Using low-level communications

Julia's native parallel computing model is based on two primitives: remote calls and remote references. At this level, we can give a certain worker a function with arguments to execute with remotecall, and get the result back with fetch. As a trivial example in the following code, we call upon worker 2 to execute a square function on the number 1000:

r1 = remotecall(x -> x^2, 2, 1000)

This returns Future(2, 1, 15, nothing).

The arguments are: the worker ID, the function, and the function's arguments. Such a remote call returns immediately, thus not blocking the main worker (the REPL in this case). The main process continues executing while the remote worker does the assigned job. The remotecall function returns a variable, r1, of the Future type, which is a reference to the computed result, which we can get using fetch:

fetch(r1)

This returns 1000000.

The call to fetch will block the main process until worker 2 has finished the calculation. The main processor can also run wait(r1), which also blocks until the result of the remote call becomes available. If you need the remote result immediately in the local operation, use the following command:

remotecall_fetch(sin, 5, 2pi)

Which returns -2.4492935982947064e-16.

This is more efficient than fetch(remotecall(..)).

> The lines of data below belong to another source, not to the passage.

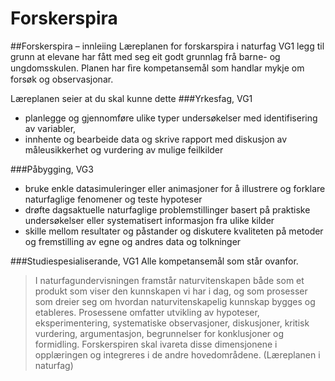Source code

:# Forskerspira

##Forskerspira – innleiing
Læreplanen for forskarspira i naturfag VG1 legg til grunn at elevane har fått med seg eit godt grunnlag frå barne- og ungdomsskulen. Planen har ﬁre kompetansemål som handlar mykje om forsøk og observasjonar.

Læreplanen seier at du skal kunne dette
###Yrkesfag, VG1
- planlegge og gjennomføre ulike typer undersøkelser med identifisering av variabler,
- innhente og bearbeide data og skrive rapport med diskusjon av måleusikkerhet og vurdering av mulige feilkilder

###Påbygging, VG3
- bruke enkle datasimuleringer eller animasjoner for å illustrere og forklare naturfaglige fenomener og teste hypoteser
- drøfte dagsaktuelle naturfaglige problemstillinger basert på praktiske undersøkelser eller systematisert informasjon fra ulike kilder
- skille mellom resultater og påstander og diskutere kvaliteten på metoder og fremstilling av egne og andres data og tolkninger

###Studiespesialiserande, VG1
Alle kompetansemål som står ovanfor.   
>  I naturfagundervisningen framstår naturvitenskapen både som et produkt som viser den kunnskapen vi har i dag, og som prosesser som dreier seg om hvordan
> naturvitenskapelig kunnskap bygges og etableres.
> Prosessene omfatter utvikling av hypoteser,
> eksperimentering, systematiske observasjoner, diskusjoner, kritisk vurdering, argumentasjon, begrunnelser for konklusjoner og formidling. Forskerspiren skal ivareta disse dimensjonene i opplæringen og integreres i de andre
> hovedområdene. (Læreplanen i naturfag)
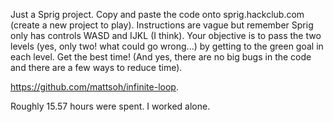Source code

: Just a Sprig project. Copy and paste the code onto sprig.hackclub.com (create a new project to play). 
Instructions are vague but remember Sprig only has controls WASD and IJKL (I think).
Your objective is to pass the two levels (yes, only two! what could go wrong...) by getting to the green goal in each level.
Get the best time! (And yes, there are no big bugs in the code and there are a few ways to reduce time).

https://github.com/mattsoh/infinite-loop.

Roughly 15.57 hours were spent. I worked alone.
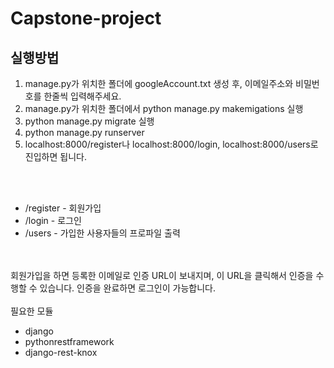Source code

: # Capstone-project

<body>
<h2> 실행방법 </h2>
  <div>
    <ol>
      <li> manage.py가 위치한 폴더에 googleAccount.txt 생성 후, 이메일주소와 비밀번호를 한줄씩 입력해주세요.
      <li> manage.py가 위치한 폴더에서 python manage.py makemigations 실행 </li>
      <li> python manage.py migrate 실행 </li>
      <li> python manage.py runserver </li>
      <li> localhost:8000/register나 localhost:8000/login, localhost:8000/users로 진입하면 됩니다. </li>
    </ol>
  </div>
  <br><br>
  <div>
    <ul>
      <li> /register - 회원가입 </li>
      <li> /login - 로그인 </li>
      <li> /users - 가입한 사용자들의 프로파일 출력 </li>
    </ul>
  </div>
<br><br>
회원가입을 하면 등록한 이메일로 인증 URL이 보내지며, 이 URL을 클릭해서 인증을 수행할 수 있습니다. 인증을 완료하면 로그인이 가능합니다.
<br><br>
  <div>
    필요한 모듈
    <ul>
        <li> django </li>
        <li> pythonrestframework </li>
        <li> django-rest-knox </li>
    </ul>
  </div>
</body>
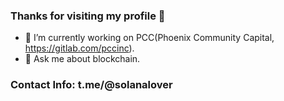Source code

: ### Thanks for visiting my profile 👋


- 🔭 I’m currently working on PCC(Phoenix Community Capital, https://gitlab.com/pccinc).
- 💬 Ask me about blockchain.

### Contact Info: t.me/@solanalover

<!--
- 🌱 I’m currently learning ...
- 👯 I’m looking to collaborate on ...
- 🤔 I’m looking for help with ...

- 📫 How to reach me: ...
- 😄 Pronouns: ...
- ⚡ Fun fact: ...
-->
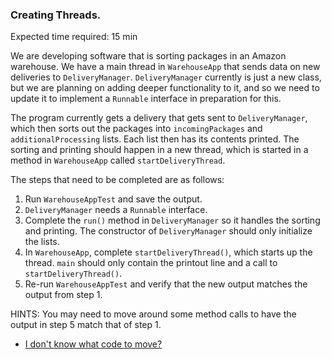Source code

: ### Creating Threads.

Expected time required: 15 min

We are developing software that is sorting packages in an Amazon warehouse. We have a main thread in
`WarehouseApp` that sends data on new deliveries to `DeliveryManager`. `DeliveryManager` currently
is just a new class, but we are planning on adding deeper functionality to it, and so we need to
update it to implement a `Runnable` interface in preparation for this.

The program currently gets a delivery that gets sent to `DeliveryManager`, which then sorts out the
packages into `incomingPackages` and `additionalProcessing` lists. Each list then has its contents
printed. The sorting and printing should happen in a new thread, which is started in a method in
`WarehouseApp` called `startDeliveryThread`.

The steps that need to be completed are as follows:

1. Run `WarehouseAppTest` and save the output.
2. `DeliveryManager` needs a `Runnable` interface. 
3. Complete the `run()` method in  `DeliveryManager` so it handles the sorting and printing. The
   constructor of `DeliveryManager`  should only initialize the lists.
4. In `WarehouseApp`, complete `startDeliveryThread()`, which starts up the thread. `main` should
   only contain the printout line and a call to `startDeliveryThread()`.
5. Re-run `WarehouseAppTest` and verify that the new output matches the output from step 1.



HINTS:
You may need to move around some method calls to have the output in step 5 match that of step 1.
* [I don't know what code to move?](hints/hint-01.md)

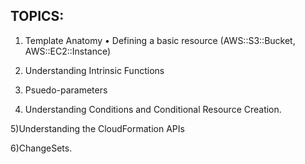 TOPICS:
---

1) Template Anatomy
• Defining a basic resource
(AWS::S3::Bucket,
AWS::EC2::Instance)

2)  Understanding Intrinsic Functions

3) Psuedo-parameters

4) Understanding Conditions and Conditional Resource Creation.

5)Understanding the CloudFormation APIs

6)ChangeSets.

You can also use the @spawnat macro, which evaluates the expression in the second argument on the worker specified by the first argument:

r2 = @spawnat 4 sqrt(2) # lets worker 4 calculate sqrt(2)
  fetch(r2)  # returns 1.4142135623730951

This is made even easier with @spawn, which only needs an expression to evaluate, because it decides for itself where it will be executed: r3 = @spawn sqrt(5) returns RemoteRef(5,1,26) and fetch(r3) returns 2.23606797749979.

To execute a certain function on all the workers, we can use a comprehension:

r = [@spawnat w sqrt(5) for w in workers()]
fetch(r[3]) # returns 2.23606797749979

To execute the same statement on all the workers, we can also use the @everywhere macro:

@everywhere println(myid()) 1
        From worker 2: 2
        From worker 3: 3
        From worker 4: 4
        From worker 7: 7
        From worker 5: 5
        From worker 6: 6
        From worker 8: 8
        From worker 9: 9

All the workers correspond to different processes; they therefore do not share variables, for example:

x = 5 #> 5
@everywhere println(x) #> 5
  # exception on worker 2: ERROR: UndefVarError: x not defined ...
       ...and 11 more exception(s)

The x variable is only known in the main process, all the other workers return the ERROR: x not defined error message.

@everywhere can also be used to make the data, such as the w variable, available to all processors, for example, @everywhere w = 8.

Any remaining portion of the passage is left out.